Feuerwehr kämpft gegen Platzproblem vor den Kitas

Wenn es in einem Kindergarten brennt, dann hat die Feuerwehr meist nicht nur mit den Flammen zu kämpfen. Oft beginnen die Probleme schon bei der Fahrt zum Brandobjekt. Denn die als Feuerwehr-Stellfläche ausgewiesenen Plätze werden oft von Eltern als Kurzzeit-Parkplatz genutzt. Gerade in den Stoßzeiten am frühen Morgen halten die Mütter und Väter mit ihren Autos direkt von dem Kita-Gebäude, um ihre Kinder dort abzugeben. Doch im Falle eines Brandes kann dies ernste Konsequenzen haben. Im schlimmsten Fall kommt die Feuerwehr erst gar nicht auf das Gelände oder die Hydranten sind zugeparkt.
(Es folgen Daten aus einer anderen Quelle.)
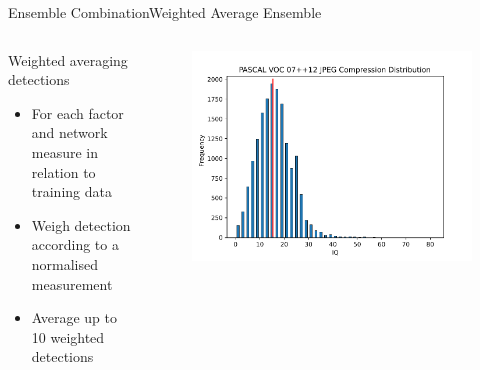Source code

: \begin{frame}{Ensemble Combination}{Weighted Average Ensemble}
\begin{columns}
        \begin{block}{Weighted averaging detections}
        \begin{itemize}
            \item For each factor and network measure in relation to training data
            \item Weigh detection according to a normalised measurement
            \item Average up to 10 weighted detections
        \end{itemize}
    \end{block}
        \begin{figure}
            \includegraphics[width=1.0 \textwidth]{figs/JPEGCompressiondistred.pdf}
        \end{figure}
    \end{columns}
\end{frame}
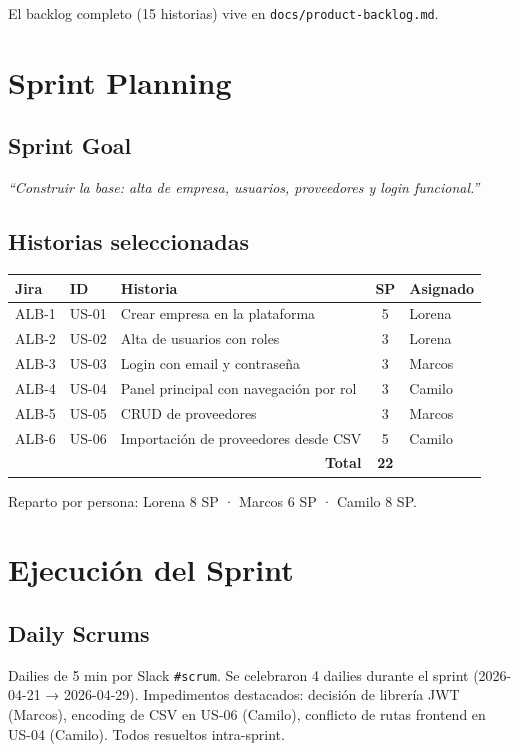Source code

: \documentclass[11pt,a4paper]{article}
\begin{document}
El backlog completo (15 historias) vive en \texttt{docs/product-backlog.md}.

\section{Sprint Planning}
\subsection{Sprint Goal}
\emph{``Construir la base: alta de empresa, usuarios, proveedores y login funcional.''}

\subsection{Historias seleccionadas}

\begin{tabular}{lllcl}
\toprule
\textbf{Jira} & \textbf{ID} & \textbf{Historia} & \textbf{SP} & \textbf{Asignado} \\
\midrule
ALB-1 & US-01 & Crear empresa en la plataforma       & 5 & Lorena \\
ALB-2 & US-02 & Alta de usuarios con roles           & 3 & Lorena \\
ALB-3 & US-03 & Login con email y contraseña         & 3 & Marcos \\
ALB-4 & US-04 & Panel principal con navegación por rol & 3 & Camilo \\
ALB-5 & US-05 & CRUD de proveedores                  & 3 & Marcos \\
ALB-6 & US-06 & Importación de proveedores desde CSV & 5 & Camilo \\
\midrule
\multicolumn{3}{r}{\textbf{Total}} & \textbf{22} & \\
\bottomrule
\end{tabular}

\vspace{0.3em}
Reparto por persona: Lorena 8 SP · Marcos 6 SP · Camilo 8 SP.

\section{Ejecución del Sprint}
\subsection{Daily Scrums}
Dailies de 5 min por Slack \texttt{\#scrum}. Se celebraron 4 dailies durante el sprint (2026-04-21 → 2026-04-29). Impedimentos destacados: decisión de librería JWT (Marcos), encoding de CSV en US-06 (Camilo), conflicto de rutas frontend en US-04 (Camilo). Todos resueltos intra-sprint.
\end{document}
Nicht auszudenken, was dann alles passieren kann. Um dem entgegenzuwirken, hat die Stadt Pulsnitz eine Initiative gestartet und die Feuerwehr am Dienstagmorgen vor der Kita „Wichtelburg“ positioniert.

Denn an der Kindertagestätte Wichtelburg ist die Situation besonders schlimm. Eine Baustelle auf der nahegelegenen Waldstraße lässt diese Ecke von Pulsnitz sowieso zum Nadelöhr werden. Hinzu kommt, dass direkt vor der Kita nur sehr wenig Platz für Einsatzfahrzeuge zur Verfügung steht. Diese Fläche ist auch als Feuerwehr-Stellfläche markiert und mit einem Park- und Halteverbot ausgestattet.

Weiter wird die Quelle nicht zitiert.